Gli organi di informazione generalisti e la stampa specializzata fanno a gara da alcuni giorni a parlare, con toni che vanno dal prudentemente ottimistico al trionfalistico, della sensazionale notizia dell’utilizzazione del retrovirus dell’HIV “depurato”, quale veicolo terapeutico per il trattamento di alcune patologie genetiche a tutt’oggi considerate inarrestabili (la leucodistrofia metacromatica e la sindrome di Wiskott-Aldrich).
La notizia è certa, confermata come corretta dalla pubblicazione di essa sulla prestigiosa rivista internazionale «Science» e confortata dalla meritata fama del capo dell’équipe di ricerca Luigi Naldini, direttore del TIGET (Istituto San Raffaele Telethon per la Terapia Genica) di Milano.

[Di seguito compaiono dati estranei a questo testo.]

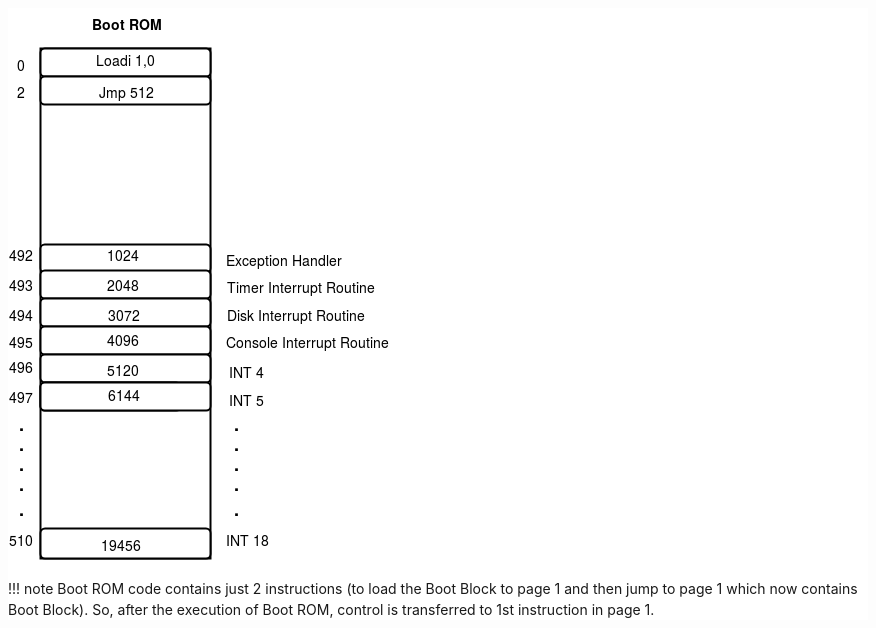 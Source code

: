 ![](../assets/img/boot.png)
  

  

!!! note
    Boot ROM code contains just 2 instructions (to load the Boot Block to page 1 and then jump to page 1 which now contains Boot Block). So, after the execution of Boot ROM, control is transferred to 1st instruction in page 1.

Gli aspetti scientifici e le prospettive pratiche aperte dalla scoperta sono vasti e assai promettenti e permetteranno di verificare l’applicabilità concreta in terapia dell’utilizzazione di cellule staminali, oggetto da tempo di grandi aspettative e probabilmente anche di qualche illecito.
Non essendo in grado – come invece imprudentemente fanno alcuni giornalisti – di dichiararsi competenti ad esaminarne gli aspetti scientifici, le nostre “famiglie con disabilità” gioiscono alla notizia, che per una volta sfata l’antico assioma che vuole le Malattie Rare “regalo di un dio crudele” e come tali invincibili dall’umano sapere.

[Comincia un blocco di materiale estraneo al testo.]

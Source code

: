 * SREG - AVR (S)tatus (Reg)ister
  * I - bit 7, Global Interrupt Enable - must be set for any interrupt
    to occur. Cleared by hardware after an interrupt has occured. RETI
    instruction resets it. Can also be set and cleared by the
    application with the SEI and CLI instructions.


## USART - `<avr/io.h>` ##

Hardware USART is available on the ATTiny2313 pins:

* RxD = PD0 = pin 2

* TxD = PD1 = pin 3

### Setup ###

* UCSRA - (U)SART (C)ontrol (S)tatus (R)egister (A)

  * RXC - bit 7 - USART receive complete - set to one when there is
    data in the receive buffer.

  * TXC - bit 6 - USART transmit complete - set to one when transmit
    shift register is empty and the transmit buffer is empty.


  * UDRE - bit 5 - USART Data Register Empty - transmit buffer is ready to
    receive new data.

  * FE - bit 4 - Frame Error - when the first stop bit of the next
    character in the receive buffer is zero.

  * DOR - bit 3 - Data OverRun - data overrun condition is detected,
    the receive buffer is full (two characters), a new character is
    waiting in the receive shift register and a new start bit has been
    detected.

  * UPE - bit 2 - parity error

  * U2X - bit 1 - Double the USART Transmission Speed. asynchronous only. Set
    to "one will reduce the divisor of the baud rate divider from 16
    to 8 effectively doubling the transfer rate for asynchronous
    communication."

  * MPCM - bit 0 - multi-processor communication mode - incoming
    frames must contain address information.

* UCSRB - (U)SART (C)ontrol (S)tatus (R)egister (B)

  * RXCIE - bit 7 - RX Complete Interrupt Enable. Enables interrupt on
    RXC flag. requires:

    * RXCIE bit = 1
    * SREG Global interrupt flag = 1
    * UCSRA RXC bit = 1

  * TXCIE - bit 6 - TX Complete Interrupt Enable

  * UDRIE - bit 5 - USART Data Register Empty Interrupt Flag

E che, in maniera altrettanto esemplare, contrappone la seria ricerca scientifica eseguita con procedure corrette e verificabili, alla nebulosa “magìa” di terapie senza riscontri, figlie, queste ultime, della disperazione di tante famiglie e del disinteresse di chi dovrebbe fornire regole certe per la sicurezza di tutti.